Synaptic Neurotransmission and the Anatomically Addressed Nervous System
Modern psychopharmacology is largely the story of chemical neurotransmission. To understand the actions of drugs on the brain, to grasp the impact of diseases on the central nervous system, and to interpret the behavioral consequences of psychiatric medicines, one must be fluent in the language and principles of chemical neurotransmission. The importance of this fact cannot be overstated for the student of psychopharmacology. What follows in the next two chapters will form the foundation for the entire book and the road map for a journey through one of the most exciting topics in science today: the neuroscience of how drugs and disorders act on the central nervous system.

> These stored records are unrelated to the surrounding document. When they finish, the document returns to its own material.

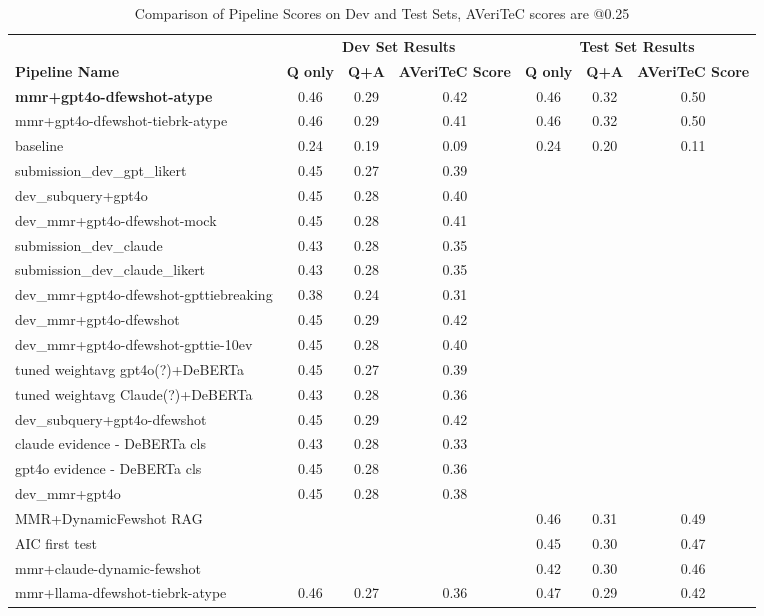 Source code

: \begin{table*}[h]
    \centering
    \begin{tabular}{l | c c c | c c c}
    \hline
    &\multicolumn{3}{c|}{\textbf{Dev Set Results}} & \multicolumn{3}{c}{\textbf{Test Set Results}}  \\
    \textbf{Pipeline Name} & \textbf{Q only} & \textbf{Q+A} & \textbf{AVeriTeC Score} & \textbf{Q only} & \textbf{Q+A} & \textbf{AVeriTeC Score} \\ \hline
    \textbf{mmr+gpt4o-dfewshot-atype}      & 0.46 & 0.29 & 0.42 & 0.46 & 0.32 & 0.50\\
    mmr+gpt4o-dfewshot-tiebrk-atype & 0.46 & 0.29 & 0.41 & 0.46 & 0.32 & 0.50\\
    \averitec{} baseline            & 0.24 & 0.19 & 0.09 & 0.24 & 0.20 & 0.11\\
    \hline
    submission\_dev\_gpt\_likert       & 0.45 & 0.27 & 0.39 \\
    dev\_subquery+gpt4o                & 0.45 & 0.28 & 0.40 \\
    
    dev\_mmr+gpt4o-dfewshot-mock       & 0.45 & 0.28 & 0.41 \\
    submission\_dev\_claude            & 0.43 & 0.28 & 0.35 \\
    submission\_dev\_claude\_likert   & 0.43 & 0.28 & 0.35 \\
    dev\_mmr+gpt4o-dfewshot-gpttiebreaking & 0.38 & 0.24 & 0.31 \\
    dev\_mmr+gpt4o-dfewshot            & 0.45 & 0.29 & 0.42 \\
    dev\_mmr+gpt4o-dfewshot-gpttie-10ev & 0.45 & 0.28 & 0.40 \\
    tuned weightavg gpt4o(?)+DeBERTa          & 0.45 & 0.27 & 0.39 \\
    tuned weightavg Claude(?)+DeBERTa          & 0.43 & 0.28 & 0.36 \\
    dev\_subquery+gpt4o-dfewshot       & 0.45 & 0.29 & 0.42 \\
    claude evidence - DeBERTa cls               & 0.43 & 0.28 & 0.33 \\
    gpt4o evidence - DeBERTa cls               & 0.45 & 0.28 & 0.36 \\
    dev\_mmr+gpt4o                     & 0.45 & 0.28 & 0.38 \\
    MMR+DynamicFewshot RAG            & & & & 0.46 & 0.31 & 0.49 \\
    AIC first test                     & & & & 0.45 & 0.30 & 0.47 \\
    mmr+claude-dynamic-fewshot          & & & & 0.42 & 0.30 & 0.46 \\
    
    \hline
    mmr+llama-dfewshot-tiebrk-atype & 0.46 & 0.27 & 0.36 & 0.47 & 0.29 & 0.42\\
    \bottomrule
    \end{tabular}
    \caption{Comparison of Pipeline Scores on Dev and Test Sets, AVeriTeC scores are @0.25}
    \label{tab:pipeline_scores}
\end{table*}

What is neurotransmission? It can be described in many ways: anatomically, chemically, electrically. This chapter (Chapter 2) describes the anatomical basis of neurotransmission by showing how neurons are the substrates of neurotransmission and how they develop, migrate, form synapses, and demonstrate “plasticity,” or the ability to morph and change throughout life. Classically, the central nervous system has been envisioned as a series of “hard-wired” synaptic connections between neurons, not unlike millions of telephone wires within thousands upon thousands of cables. Building on the structural and functional description of neurons in Chapter 1, this chapter emphasizes what is called the anatomically addressed nervous system. The anatomically addressed brain is thus a complex wiring diagram, ferrying electrical impulses to wherever the “wire” is plugged in (i.e., at a synapse). Following this discussion, the next chapter (Chapter 3) describes the chemical basis of neurotransmission by demonstrating how chemical signals are coded, decoded, transduced, and sent along their way.